Main exclusion criteria: Patients with specific muscle diseases not included in the study, those outside the age range, individuals unable to follow study procedures, and vulnerable populations are excluded.

Main focus: The trial determines if patients can maintain stable disease activity without IVIG by week 16 when taking upadacitinib. Secondary outcomes include differences in muscle strength and patient-reported outcomes.

Investigational drug: Upadacitinib is a JAK inhibitor that reduces inflammation by blocking specific enzymes involved in the inflammatory process. It is taken orally as a prolonged-release tablet.

Study on the Safety and Effectiveness of Filgotinib for Patients with Refractory Behcet’s Disease, Idiopathic Inflammatory Myopathies, and IgG4-Related Disease

This Netherlands-based trial is similar to the earlier filgotinib study but focuses more specifically on safety and effectiveness data for up to 26 weeks. It examines patients whose symptoms have not improved with standard treatments.

Main inclusion criteria: Patients 18 or older must have refractory disease, meaning symptoms continue despite 12 weeks of corticosteroid therapy and failure to respond to standard medications. For idiopathic inflammatory myopathy, active disease must be demonstrated by specific scores or abnormal enzyme levels.

Main exclusion criteria: Active infections, serious allergic reactions to similar medications, severe liver or kidney disease, uncontrolled high blood pressure, certain cancers, pregnancy or breastfeeding, and participation in another trial within 30 days are excluded.

Main focus: The study examines the safety and effectiveness of filgotinib in reducing inflammation and improving symptoms. Regular monitoring includes physical examinations, blood tests, and questionnaires about symptoms and quality of life.

Investigational drug: Filgotinib is a JAK inhibitor available in 100 mg and 200 mg doses. It works by inhibiting proteins that play a key role in inflammation.

Summary

The 15 ongoing clinical trials for this condition demonstrate significant research activity across Europe, with France and Germany hosting the most studies. The trials span a diverse range of therapeutic approaches, from traditional immunomodulatory agents to innovative cell-based therapies.

Several trials focus on JAK inhibitors, including baricitinib, filgotinib, and upadacitinib, reflecting growing interest in this class of medications.
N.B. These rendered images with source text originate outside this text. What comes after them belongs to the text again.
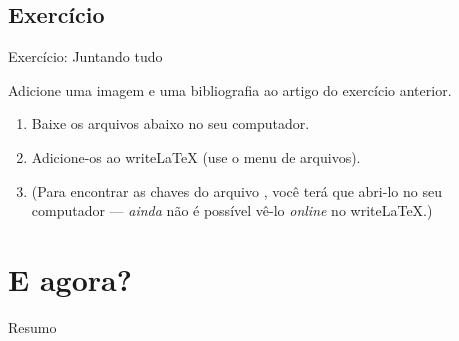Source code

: \documentclass{beamer}
\begin{document}
\subsection{Exercício}
\begin{frame}[fragile]{Exercício: Juntando tudo}

Adicione uma imagem e uma bibliografia ao artigo do exercício anterior.

\begin{enumerate}
\item Baixe os arquivos abaixo no seu computador.

\begin{center}

\end{center}

\item Adicione-os ao  writeLaTeX (use o menu de arquivos).

\item (Para encontrar as chaves do arquivo , você terá que abri-lo no seu computador --- \emph{ainda} não é possível vê-lo \emph{online} no  writeLaTeX.)

\end{enumerate}
\end{frame}

\section{E agora?}

\begin{frame}{Resumo}
\begin{multicols}{2}
\tableofcontents[currentsection]
\end{multicols}
\end{frame}
\end{document}
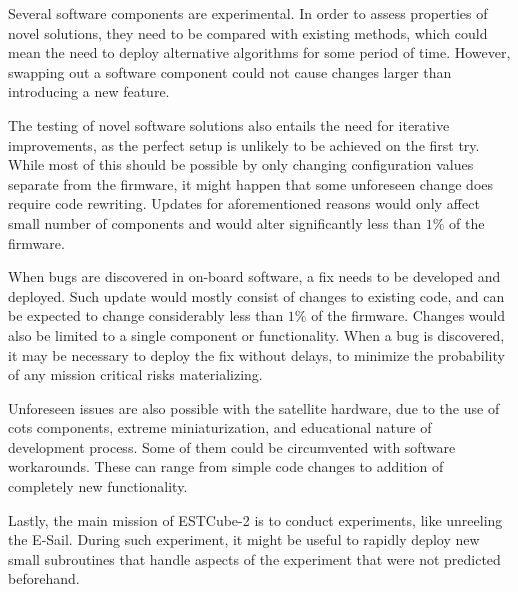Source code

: Several software components are experimental. In order to assess properties of novel solutions, they need to be compared with existing methods, which could mean the need to deploy alternative algorithms for some period of time. However, swapping out a software component could not cause changes larger than introducing a new feature.

The testing of novel software solutions also entails the need for iterative improvements, as the perfect setup is unlikely to be achieved on the first try. While most of this should be possible by only changing configuration values separate from the firmware, it might happen that some unforeseen change does require code rewriting. Updates for aforementioned reasons would only affect small number of components and would alter significantly less than $1\%$ of the firmware.

When bugs are discovered in on-board software, a fix needs to be developed and deployed. Such update would mostly consist of changes to existing code, and can be expected to change considerably less than $1\%$ of the firmware. Changes would also be limited to a single component or functionality. When a bug is discovered, it may be necessary to deploy the fix without delays, to minimize the probability of any mission critical risks materializing.

Unforeseen issues are also possible with the satellite hardware, due to the use of \gls{cots} components, extreme miniaturization, and educational nature of development process. Some of them could be circumvented with software workarounds. These can range from simple code changes to addition of completely new functionality.

Lastly, the main mission of ESTCube-2 is to conduct experiments, like unreeling the E-Sail. During such experiment, it might be useful to rapidly deploy new small subroutines that handle aspects of the experiment that were not predicted beforehand.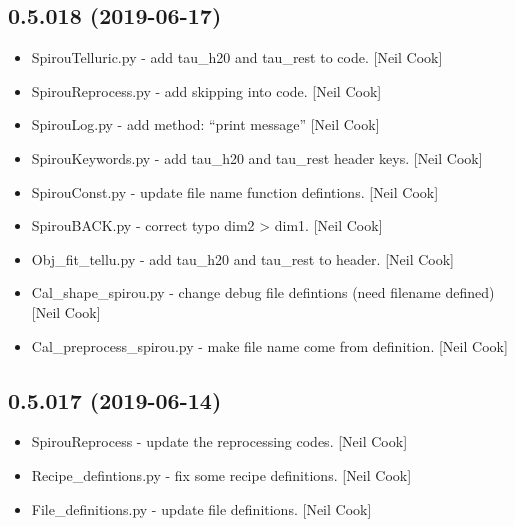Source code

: \documentclass[a4paper,10pt,english]{report}
\begin{document}
\subsection{0.5.018 (2019-06-17)}
\label{\detokenize{misc/changelog:id117}}\begin{itemize}
\item {} 
SpirouTelluric.py - add tau\_h20 and tau\_rest to code. {[}Neil Cook{]}

\item {} 
SpirouReprocess.py - add skipping into code. {[}Neil Cook{]}

\item {} 
SpirouLog.py - add method: “print message” {[}Neil Cook{]}

\item {} 
SpirouKeywords.py - add tau\_h20 and tau\_rest header keys. {[}Neil Cook{]}

\item {} 
SpirouConst.py - update file name function defintions. {[}Neil Cook{]}

\item {} 
SpirouBACK.py - correct typo dim2 \textendash{}\textgreater{} dim1. {[}Neil Cook{]}

\item {} 
Obj\_fit\_tellu.py - add tau\_h20 and tau\_rest to header. {[}Neil Cook{]}

\item {} 
Cal\_shape\_spirou.py - change debug file defintions (need filename
defined) {[}Neil Cook{]}

\item {} 
Cal\_preprocess\_spirou.py - make file name come from definition. {[}Neil
Cook{]}

\end{itemize}


\subsection{0.5.017 (2019-06-14)}
\label{\detokenize{misc/changelog:id118}}\begin{itemize}
\item {} 
SpirouReprocess - update the reprocessing codes. {[}Neil Cook{]}

\item {} 
Recipe\_defintions.py - fix some recipe definitions. {[}Neil Cook{]}

\item {} 
File\_definitions.py - update file definitions. {[}Neil Cook{]}

\end{itemize}
\end{document}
Multiple studies evaluate monoclonal antibodies such as anifrolumab, dazukibart, and empasiprubart. Notably, some trials address specific complications like ectopic calcifications, while others explore whether patients can reduce dependence on corticosteroids or IVIG.

The international nature of many studies, particularly those spanning multiple European countries, suggests a coordinated effort to gather robust data. France appears particularly active with seven trials, followed by Germany, Spain, and Italy. The variety of medications being tested offers hope for expanded treatment options, especially for patients who have not responded to standard therapies.